Had to rewrite some more; some things I can't just shrug off till later, it would eat my mind... But now I'm back on trail, so I'm reasonably satisfied.


----------



## soulless (Nov 14, 2012)

I had a poor start as I know the first weekend I wouldn't get anything done as I was away from home.  I was confident of being back on target, or close to it, within the following week but this didn't pan out for one reason or another, and this week I am really struggling to write more than a couple of paragraphs.  I am a little way from 6000 words and now its sinking in that I probably won't reach the month's goal.  Next year I think a few days off work should help


----------



## Graylorne (Nov 15, 2012)

Passed halfway point today!

Today's score: 2,383 - Total score: 25,867.


----------



## Philip Overby (Nov 15, 2012)

Fell behind big time the last two days:  was worn out one day and just fell asleep after hardly writing and last night didn't write at all after work and doing extra classes online.  Ugh.  So now in order to catch up today I have to write 4,000 words tonight.  Double ugh.  Anyone want to challenge me?  4K or death today!

EDIT:  Well, worked for two hours and managed 3,272.  That was a long night.  But I got some pretty good stuff.  And I'm almost back on course.  Tomorrow is Saturday here, so I should get to crank some more out tomorrow if things pan out.  Wish me luck!


----------



## Graylorne (Nov 16, 2012)

Today's score: 1,909 - total score: 27,776.

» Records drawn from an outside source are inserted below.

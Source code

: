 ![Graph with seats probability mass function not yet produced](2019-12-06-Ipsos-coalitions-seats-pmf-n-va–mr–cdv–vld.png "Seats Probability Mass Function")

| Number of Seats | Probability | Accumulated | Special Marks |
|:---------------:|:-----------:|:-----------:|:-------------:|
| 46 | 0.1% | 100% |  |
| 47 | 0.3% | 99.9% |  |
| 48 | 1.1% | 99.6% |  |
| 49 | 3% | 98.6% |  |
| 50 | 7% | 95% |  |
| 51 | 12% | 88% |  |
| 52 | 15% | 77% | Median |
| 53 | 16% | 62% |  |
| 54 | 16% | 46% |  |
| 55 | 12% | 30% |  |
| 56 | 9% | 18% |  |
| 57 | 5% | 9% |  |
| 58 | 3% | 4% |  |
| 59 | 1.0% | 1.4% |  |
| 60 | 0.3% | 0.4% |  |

Well done, Phil, must have been a lot of work.


----------



## Raziel (Nov 16, 2012)

23971 so far for the 16.. falling behind a little.


----------



## Graylorne (Nov 17, 2012)

Today's score: 2,301 - Total score: 30,077


----------



## Philip Overby (Nov 18, 2012)

Knocked it out today and now officially back on track after having a couple of droll days earlier in the week.  I love weekends.  Now up to 30,028.  About 20K more to go and the novel hasn't lost its steam yet.  In fact, it's still got a long way to go I think after I hit the 50K, which always makes me pretty happy.  Hope everyone else is having lots of luck!


----------



## Graylorne (Nov 18, 2012)

Today's score: 1,126 - Total score: 31,203

Not too much, I'm getting a bit tired. Not tired of writing, just tired. Normally I'd leave the manuscript for a week or so, when I feel like this, to let my imagination recuperate. That wouldn't be a good idea now, ofc. Ah well, it's only 12 days more.
Keep it up, folks, we'll get there!


----------



## Amanita (Nov 18, 2012)

I'm really happy at the moment as well. I got into NaNo extremely badly but after a meeting with fellow writers living close by this has changed considerably.
Haven't done much else during my free time the last days but now I'm way within the desired limit. Haven't written that much for ages. 
Now, I have the realistic chance to finish the first draft of my book within this year and that's really great because I've been working on it for ages and actually finishing has never really crossed my mind for quite a while.  
Somethimes, I do need the occasional kick in the ass.


----------



## MAndreas (Nov 18, 2012)

Just checking in!  I've had way too many frelling 0 word days this month - so playing catch up, yet again.  It's noon here, so about to break for a quick lunch.  Have 2,000 words in this morning ( at 26,719) aiming for another 4,000 afternoon and evening.
I'm really liking this book however (and I'll love it once it's edited me thinks ).  A good epic fantasy, having fun with the set up (almost done with act one- then I can REALLY mess with my characters!)

Hope it's going great for you folks!


----------



## MAndreas (Nov 18, 2012)

Annd I finally caught up!  Total for today 5374, total over all 30,064- not caught up to some of you folks, but at least back up to nano minimum!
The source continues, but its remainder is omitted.